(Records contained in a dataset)
......
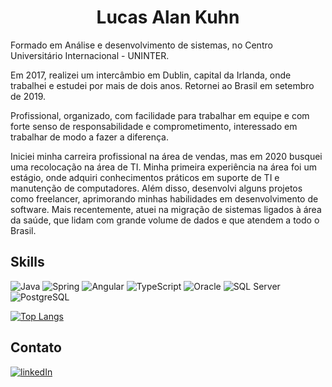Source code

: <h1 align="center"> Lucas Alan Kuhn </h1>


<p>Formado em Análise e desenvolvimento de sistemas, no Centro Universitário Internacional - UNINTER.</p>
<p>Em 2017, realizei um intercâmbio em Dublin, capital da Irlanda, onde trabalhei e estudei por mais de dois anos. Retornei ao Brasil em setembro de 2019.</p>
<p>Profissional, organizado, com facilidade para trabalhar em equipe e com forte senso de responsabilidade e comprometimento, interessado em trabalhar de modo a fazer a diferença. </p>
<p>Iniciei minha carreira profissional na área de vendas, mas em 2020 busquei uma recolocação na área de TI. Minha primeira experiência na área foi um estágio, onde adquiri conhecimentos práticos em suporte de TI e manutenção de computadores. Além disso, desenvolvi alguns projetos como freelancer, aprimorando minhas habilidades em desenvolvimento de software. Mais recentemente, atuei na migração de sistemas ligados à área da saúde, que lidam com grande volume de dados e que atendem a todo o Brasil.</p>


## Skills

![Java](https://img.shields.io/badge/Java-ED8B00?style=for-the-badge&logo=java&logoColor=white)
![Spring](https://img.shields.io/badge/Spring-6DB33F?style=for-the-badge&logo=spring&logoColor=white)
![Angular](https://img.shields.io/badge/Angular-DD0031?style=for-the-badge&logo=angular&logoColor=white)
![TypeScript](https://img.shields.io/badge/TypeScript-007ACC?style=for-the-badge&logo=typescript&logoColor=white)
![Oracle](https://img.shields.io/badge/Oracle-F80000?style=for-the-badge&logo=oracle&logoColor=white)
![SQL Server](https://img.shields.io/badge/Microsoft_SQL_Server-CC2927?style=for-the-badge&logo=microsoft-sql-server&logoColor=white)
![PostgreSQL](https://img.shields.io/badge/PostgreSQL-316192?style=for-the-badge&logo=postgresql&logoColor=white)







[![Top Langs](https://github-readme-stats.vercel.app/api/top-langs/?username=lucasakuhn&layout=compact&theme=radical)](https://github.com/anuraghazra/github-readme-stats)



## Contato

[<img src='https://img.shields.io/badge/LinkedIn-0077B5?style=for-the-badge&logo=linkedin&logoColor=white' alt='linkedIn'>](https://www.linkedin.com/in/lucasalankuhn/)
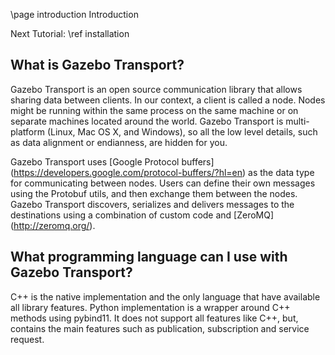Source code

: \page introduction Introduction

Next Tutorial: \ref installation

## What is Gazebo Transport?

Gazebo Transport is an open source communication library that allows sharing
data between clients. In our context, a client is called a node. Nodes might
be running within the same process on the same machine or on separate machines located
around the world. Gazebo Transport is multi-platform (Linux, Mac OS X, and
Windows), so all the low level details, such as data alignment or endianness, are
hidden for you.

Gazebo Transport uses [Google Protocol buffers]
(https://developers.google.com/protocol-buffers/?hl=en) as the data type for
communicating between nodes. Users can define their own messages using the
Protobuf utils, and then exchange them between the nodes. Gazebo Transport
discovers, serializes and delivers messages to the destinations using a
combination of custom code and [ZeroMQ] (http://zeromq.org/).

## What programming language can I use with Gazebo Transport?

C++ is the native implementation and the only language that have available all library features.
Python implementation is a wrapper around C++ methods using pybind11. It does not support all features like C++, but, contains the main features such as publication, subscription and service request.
......
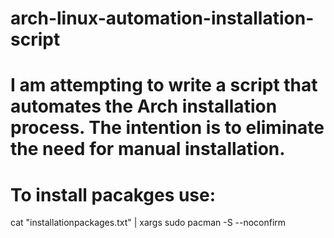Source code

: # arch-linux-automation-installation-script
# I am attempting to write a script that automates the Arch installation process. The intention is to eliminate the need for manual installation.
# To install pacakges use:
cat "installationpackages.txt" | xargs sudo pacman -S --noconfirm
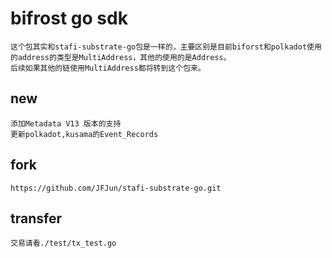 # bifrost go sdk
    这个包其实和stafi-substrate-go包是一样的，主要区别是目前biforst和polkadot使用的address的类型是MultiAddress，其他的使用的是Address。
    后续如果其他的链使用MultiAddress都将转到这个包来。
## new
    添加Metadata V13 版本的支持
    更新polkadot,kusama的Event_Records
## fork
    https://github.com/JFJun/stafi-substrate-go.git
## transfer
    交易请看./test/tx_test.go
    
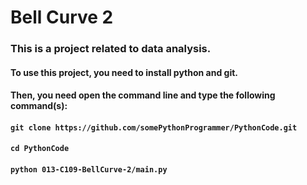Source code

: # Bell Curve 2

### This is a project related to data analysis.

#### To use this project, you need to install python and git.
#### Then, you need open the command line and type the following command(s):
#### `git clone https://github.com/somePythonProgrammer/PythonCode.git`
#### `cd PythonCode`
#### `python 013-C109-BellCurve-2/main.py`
......
Find every line in the records above that contains the word "process", and copy each one.

* _Written solution_
be running within the same process on the same machine or on separate machines located
# I am attempting to write a script that automates the Arch installation process. The intention is to eliminate the need for manual installation.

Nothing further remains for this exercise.